Despite all the hype, McIsaac said over the next two years network based storage virtualization will remain a niche, while thin provisioning will enjoy rapid adoption in the enterprise.
And while McIsaac readily admits server virtualization is one of the best IT infrastructure trends to emerge in many years, he said the situation is very different when it comes to storage virtualization.
"This idea of being able to layer virtualization over existing storage arrays is seriously flawed," he warned.
McIsaac said a reasonable definition of storage virtualization is "the abstraction of logical storage from physical storage". However, given the sweeping nature of this definition it is not surprising that the technology creates confusion.
"The first step in understanding storage virtualization is to recognize that many of today's commonly used techniques and technologies are examples of virtualization including a file system or a storage array," McIsaac said.
Rather than thinking of it as a specific new product or feature, McIsaac said it should be thought of as a broad technique that can be deployed at any layer of the storage hardware and software stack to simplify the storage environment.
"Network based virtualization, which involves using a device in the network to provide an abstraction layer over storage arrays, is usually what vendors mean when they refer to storage virtualization," he explained.
"The idea is to layer virtualization over existing arrays to create a single storage pool, simplify management and eliminate vendor lock-in.
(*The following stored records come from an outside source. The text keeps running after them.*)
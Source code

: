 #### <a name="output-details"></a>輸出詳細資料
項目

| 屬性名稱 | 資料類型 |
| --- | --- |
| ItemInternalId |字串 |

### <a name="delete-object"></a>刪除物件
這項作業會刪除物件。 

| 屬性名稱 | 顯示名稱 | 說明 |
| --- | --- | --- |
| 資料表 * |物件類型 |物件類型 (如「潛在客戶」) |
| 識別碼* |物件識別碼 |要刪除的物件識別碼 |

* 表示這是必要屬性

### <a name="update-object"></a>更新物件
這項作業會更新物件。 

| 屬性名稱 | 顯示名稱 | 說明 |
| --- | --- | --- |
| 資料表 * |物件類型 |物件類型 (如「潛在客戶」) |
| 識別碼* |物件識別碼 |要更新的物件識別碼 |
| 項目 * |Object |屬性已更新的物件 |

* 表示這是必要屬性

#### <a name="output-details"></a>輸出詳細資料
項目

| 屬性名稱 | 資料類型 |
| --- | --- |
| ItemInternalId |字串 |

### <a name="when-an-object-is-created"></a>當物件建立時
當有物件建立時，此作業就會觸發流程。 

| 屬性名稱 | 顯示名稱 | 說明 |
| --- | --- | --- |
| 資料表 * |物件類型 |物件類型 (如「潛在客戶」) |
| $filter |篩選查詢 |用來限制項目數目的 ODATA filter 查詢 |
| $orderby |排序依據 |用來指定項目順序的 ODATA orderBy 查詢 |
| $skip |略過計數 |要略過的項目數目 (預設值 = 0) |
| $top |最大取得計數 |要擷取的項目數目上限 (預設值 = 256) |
But this idea has significant flaws."
Organizations typically moved to an external storage array, either via a SAN (storage-area network) or a NAS (network-attached storage), to achieve higher utilization by sharing the same pool of spare disk across multiple servers.
McIsaac said applying network based storage virtualization to pool arrays isn't likely to improve this environment if efficient utilization hasn't already been achieved.
"Network-based storage virtualization results in a lowest common denominator view of the infrastructure, eliminating the value added features of the array; this investment in the advanced features of the storage array could be lost making it a waste of money," he said.
"Also the addition of the virtualization layer adds yet more complexity to the environment, it can introduce a performance bottleneck and add yet another potential.source of failure. And while it may eliminate vendor lock-in at the storage array it replaces it with lock-in at the virtualization layer."
McIsaac believes array-based virtualization is the best solution and the next major step forward is thin provisioning. This is a provisioning mechanism for allocating storage capacity on a just-in-time basis from a single shared capacity pool. In this approach the physical storage is only allocated when it is used, not when it is provisioned.